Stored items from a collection
--- --- ---
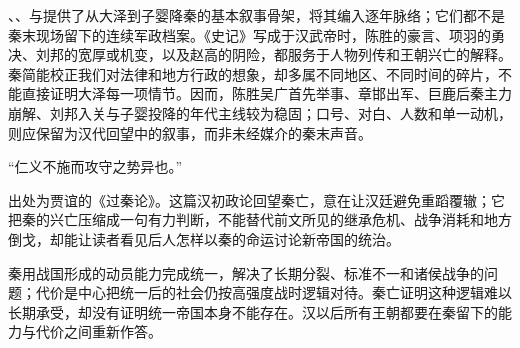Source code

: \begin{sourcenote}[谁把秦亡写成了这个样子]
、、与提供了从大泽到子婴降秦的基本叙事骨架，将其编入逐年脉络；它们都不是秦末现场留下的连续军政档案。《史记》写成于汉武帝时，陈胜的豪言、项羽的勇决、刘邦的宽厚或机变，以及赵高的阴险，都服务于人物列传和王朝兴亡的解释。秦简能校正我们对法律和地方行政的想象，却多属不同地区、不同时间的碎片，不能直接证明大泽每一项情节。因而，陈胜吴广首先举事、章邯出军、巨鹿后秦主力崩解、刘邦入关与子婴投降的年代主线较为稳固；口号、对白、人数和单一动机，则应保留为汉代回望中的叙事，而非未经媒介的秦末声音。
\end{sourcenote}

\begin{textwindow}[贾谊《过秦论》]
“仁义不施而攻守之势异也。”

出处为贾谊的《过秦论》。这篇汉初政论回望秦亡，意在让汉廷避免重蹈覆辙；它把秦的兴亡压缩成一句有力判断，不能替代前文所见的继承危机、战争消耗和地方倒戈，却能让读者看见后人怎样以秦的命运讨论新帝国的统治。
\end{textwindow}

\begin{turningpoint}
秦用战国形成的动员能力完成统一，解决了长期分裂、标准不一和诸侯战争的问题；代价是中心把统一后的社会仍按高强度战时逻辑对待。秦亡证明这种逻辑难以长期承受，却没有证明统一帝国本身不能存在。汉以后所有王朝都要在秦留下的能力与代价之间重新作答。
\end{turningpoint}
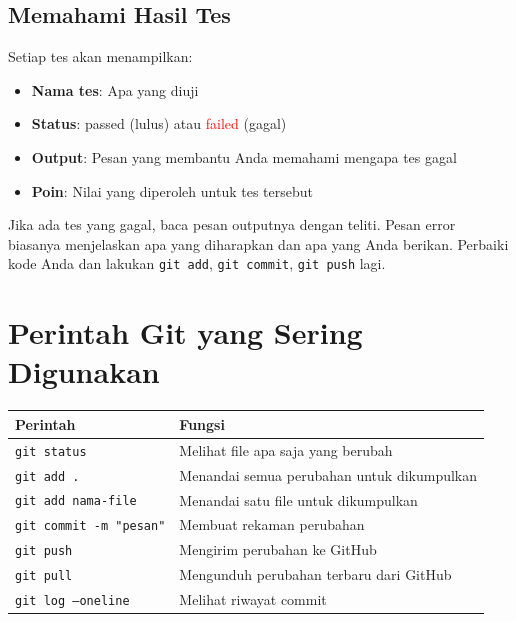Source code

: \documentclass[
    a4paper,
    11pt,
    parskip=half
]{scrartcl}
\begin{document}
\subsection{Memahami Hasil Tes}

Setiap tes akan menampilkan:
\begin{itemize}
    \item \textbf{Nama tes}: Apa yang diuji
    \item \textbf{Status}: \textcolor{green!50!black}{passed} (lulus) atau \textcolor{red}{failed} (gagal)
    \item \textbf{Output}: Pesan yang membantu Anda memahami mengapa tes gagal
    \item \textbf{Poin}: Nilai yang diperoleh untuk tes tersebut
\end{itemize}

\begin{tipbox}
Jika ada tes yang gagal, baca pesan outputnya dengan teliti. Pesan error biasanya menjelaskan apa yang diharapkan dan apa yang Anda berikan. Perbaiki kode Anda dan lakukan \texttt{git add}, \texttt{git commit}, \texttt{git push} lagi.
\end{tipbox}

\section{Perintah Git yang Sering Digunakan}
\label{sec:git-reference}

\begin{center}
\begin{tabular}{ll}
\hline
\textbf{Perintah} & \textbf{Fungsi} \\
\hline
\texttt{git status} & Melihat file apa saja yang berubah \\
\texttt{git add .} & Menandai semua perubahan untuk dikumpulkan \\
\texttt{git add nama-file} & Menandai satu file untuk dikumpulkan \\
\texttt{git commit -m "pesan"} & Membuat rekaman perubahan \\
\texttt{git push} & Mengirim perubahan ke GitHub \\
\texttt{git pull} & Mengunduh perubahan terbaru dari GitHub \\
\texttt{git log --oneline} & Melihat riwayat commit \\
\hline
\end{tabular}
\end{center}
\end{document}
--- --- ---
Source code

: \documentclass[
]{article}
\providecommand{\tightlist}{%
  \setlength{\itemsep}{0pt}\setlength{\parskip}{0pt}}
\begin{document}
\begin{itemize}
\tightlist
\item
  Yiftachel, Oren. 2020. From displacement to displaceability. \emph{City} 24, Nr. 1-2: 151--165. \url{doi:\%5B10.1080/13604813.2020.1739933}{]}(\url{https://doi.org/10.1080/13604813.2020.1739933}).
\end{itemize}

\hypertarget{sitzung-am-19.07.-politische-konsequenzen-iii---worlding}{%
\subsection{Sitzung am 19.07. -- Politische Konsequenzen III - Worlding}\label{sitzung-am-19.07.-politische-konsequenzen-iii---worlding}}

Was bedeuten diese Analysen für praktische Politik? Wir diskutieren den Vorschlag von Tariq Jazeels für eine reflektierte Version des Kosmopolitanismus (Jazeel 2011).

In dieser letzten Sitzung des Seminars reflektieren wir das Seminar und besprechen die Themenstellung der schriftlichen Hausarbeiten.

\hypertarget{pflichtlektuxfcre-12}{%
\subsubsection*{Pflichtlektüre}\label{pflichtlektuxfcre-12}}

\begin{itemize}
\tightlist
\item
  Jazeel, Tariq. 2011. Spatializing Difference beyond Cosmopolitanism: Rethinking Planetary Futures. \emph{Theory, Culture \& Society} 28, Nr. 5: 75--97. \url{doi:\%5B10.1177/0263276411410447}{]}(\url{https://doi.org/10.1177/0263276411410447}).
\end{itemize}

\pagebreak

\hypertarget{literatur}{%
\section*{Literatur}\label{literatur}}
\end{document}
--- --- ---
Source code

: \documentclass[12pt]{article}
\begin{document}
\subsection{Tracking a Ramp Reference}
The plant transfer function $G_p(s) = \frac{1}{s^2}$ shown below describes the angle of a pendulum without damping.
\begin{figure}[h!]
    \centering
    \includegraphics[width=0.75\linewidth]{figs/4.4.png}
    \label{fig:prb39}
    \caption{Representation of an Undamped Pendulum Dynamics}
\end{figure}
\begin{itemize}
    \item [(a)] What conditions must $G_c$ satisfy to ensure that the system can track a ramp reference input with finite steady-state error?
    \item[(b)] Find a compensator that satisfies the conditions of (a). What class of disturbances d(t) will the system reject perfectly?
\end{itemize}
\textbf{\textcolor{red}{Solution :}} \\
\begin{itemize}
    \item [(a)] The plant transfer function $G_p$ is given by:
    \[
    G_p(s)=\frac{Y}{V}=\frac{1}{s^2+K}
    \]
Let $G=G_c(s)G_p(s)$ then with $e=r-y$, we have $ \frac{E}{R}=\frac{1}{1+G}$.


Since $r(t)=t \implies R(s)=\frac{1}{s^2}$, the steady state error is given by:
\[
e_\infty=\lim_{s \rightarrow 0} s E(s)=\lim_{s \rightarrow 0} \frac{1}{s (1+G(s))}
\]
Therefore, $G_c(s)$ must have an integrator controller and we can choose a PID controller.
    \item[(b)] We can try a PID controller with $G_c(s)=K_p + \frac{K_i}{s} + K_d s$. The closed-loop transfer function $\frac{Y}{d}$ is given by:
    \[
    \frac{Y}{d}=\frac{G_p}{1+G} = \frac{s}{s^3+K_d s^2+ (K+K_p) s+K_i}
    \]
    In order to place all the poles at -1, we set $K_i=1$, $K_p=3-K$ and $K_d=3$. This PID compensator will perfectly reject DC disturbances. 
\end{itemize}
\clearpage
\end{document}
--- --- ---
Requirement:
Work out how many lines above contain "worlding"; write only the number.

Answer space:
2